● **Problem**: How many lines in the material below contain the word "setData"? Write only the number.

● **Records to use**:
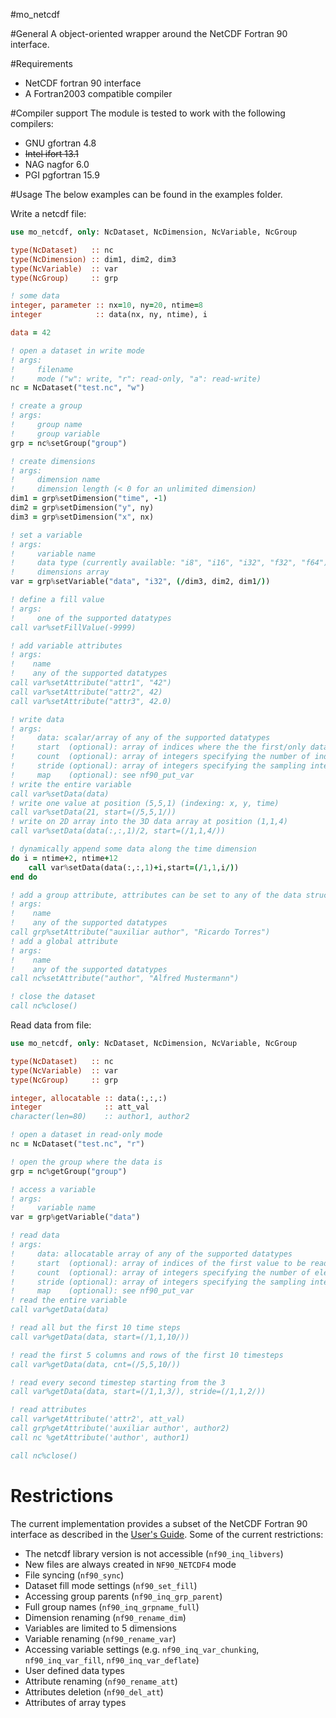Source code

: #mo_netcdf

#General
A object-oriented wrapper around the NetCDF Fortran 90 interface.

#Requirements
- NetCDF fortran 90 interface
- A Fortran2003 compatible compiler

#Compiler support
The module is tested to work with the following compilers:
- GNU gfortran 4.8
- ~~Intel ifort 13.1~~
- NAG nagfor 6.0
- PGI pgfortran 15.9

#Usage
The below examples can be found in the examples folder.

Write a netcdf file:

```fortran
use mo_netcdf, only: NcDataset, NcDimension, NcVariable, NcGroup

type(NcDataset)   :: nc
type(NcDimension) :: dim1, dim2, dim3
type(NcVariable)  :: var
type(NcGroup)     :: grp

! some data
integer, parameter :: nx=10, ny=20, ntime=8
integer            :: data(nx, ny, ntime), i

data = 42

! open a dataset in write mode
! args:
!     filename
!     mode ("w": write, "r": read-only, "a": read-write)
nc = NcDataset("test.nc", "w") 

! create a group
! args:
!     group name
!     group variable
grp = nc%setGroup("group")

! create dimensions
! args:
!     dimension name 
!     dimension length (< 0 for an unlimited dimension)
dim1 = grp%setDimension("time", -1)
dim2 = grp%setDimension("y", ny)
dim3 = grp%setDimension("x", nx)

! set a variable
! args:
!     variable name
!     data type (currently available: "i8", "i16", "i32", "f32", "f64")
!     dimensions array
var = grp%setVariable("data", "i32", (/dim3, dim2, dim1/))

! define a fill value
! args:
!     one of the supported datatypes
call var%setFillValue(-9999)

! add variable attributes
! args:
!    name
!    any of the supported datatypes
call var%setAttribute("attr1", "42")
call var%setAttribute("attr2", 42)
call var%setAttribute("attr3", 42.0)

! write data
! args:
!     data: scalar/array of any of the supported datatypes
!     start  (optional): array of indices where the the first/only data value will be written
!     count  (optional): array of integers specifying the number of indices along selected along each dimension
!     stride (optional): array of integers specifying the sampling interval of each dimension 
!     map    (optional): see nf90_put_var 
! write the entire variable
call var%setData(data)
! write one value at position (5,5,1) (indexing: x, y, time)
call var%setData(21, start=(/5,5,1/))
! write on 2D array into the 3D data array at position (1,1,4)
call var%setData(data(:,:,1)/2, start=(/1,1,4/))

! dynamically append some data along the time dimension
do i = ntime+2, ntime+12
    call var%setData(data(:,:,1)+i,start=(/1,1,i/))
end do

! add a group attribute, attributes can be set to any of the data structures
! args:
!    name
!    any of the supported datatypes
call grp%setAttribute("auxiliar author", "Ricardo Torres")
! add a global attribute
! args:
!    name
!    any of the supported datatypes
call nc%setAttribute("author", "Alfred Mustermann")

! close the dataset
call nc%close()
```

Read data from file:

```fortran
use mo_netcdf, only: NcDataset, NcDimension, NcVariable, NcGroup

type(NcDataset)   :: nc
type(NcVariable)  :: var
type(NcGroup)     :: grp

integer, allocatable :: data(:,:,:)
integer              :: att_val
character(len=80)    :: author1, author2

! open a dataset in read-only mode
nc = NcDataset("test.nc", "r")

! open the group where the data is
grp = nc%getGroup("group")

! access a variable
! args:
!     variable name
var = grp%getVariable("data")

! read data
! args:
!     data: allocatable array of any of the supported datatypes
!     start  (optional): array of indices of the first value to be read
!     count  (optional): array of integers specifying the number of elements to read along each dimension
!     stride (optional): array of integers specifying the sampling interval of each dimension 
!     map    (optional): see nf90_put_var 
! read the entire variable
call var%getData(data)

! read all but the first 10 time steps
call var%getData(data, start=(/1,1,10/))

! read the first 5 columns and rows of the first 10 timesteps
call var%getData(data, cnt=(/5,5,10/))

! read every second timestep starting from the 3
call var%getData(data, start=(/1,1,3/), stride=(/1,1,2/))

! read attributes
call var%getAttribute('attr2', att_val)
call grp%getAttribute('auxiliar author', author2)
call nc %getAttribute('author', author1)

call nc%close()
```

# Restrictions
The current implementation provides a subset of the NetCDF Fortran 90 interface as 
described in the [User's Guide](http://www.csar.cfs.ac.uk/user_information/software/environment/guide.book.pdf).
Some of the current restrictions:
  - The netcdf library version is not accessible (```nf90_inq_libvers```)
  - New files are always created in ```NF90_NETCDF4``` mode
  - File syncing (```nf90_sync```)
  - Dataset fill mode settings (```nf90_set_fill```)
  - Accessing group parents (```nf90_inq_grp_parent```)
  - Full group names (```nf90_inq_grpname_full```)
  - Dimension renaming (```nf90_rename_dim```)
  - Variables are limited to 5 dimensions
  - Variable renaming (```nf90_rename_var```)
  - Accessing variable settings (e.g. ```nf90_inq_var_chunking```, ```nf90_inq_var_fill```, ```nf90_inq_var_deflate```)
  - User defined data types
  - Attribute renaming (```nf90_rename_att```)
  - Attributes deletion (```nf90_del_att```)
  - Attributes of array types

● **Your response**: 4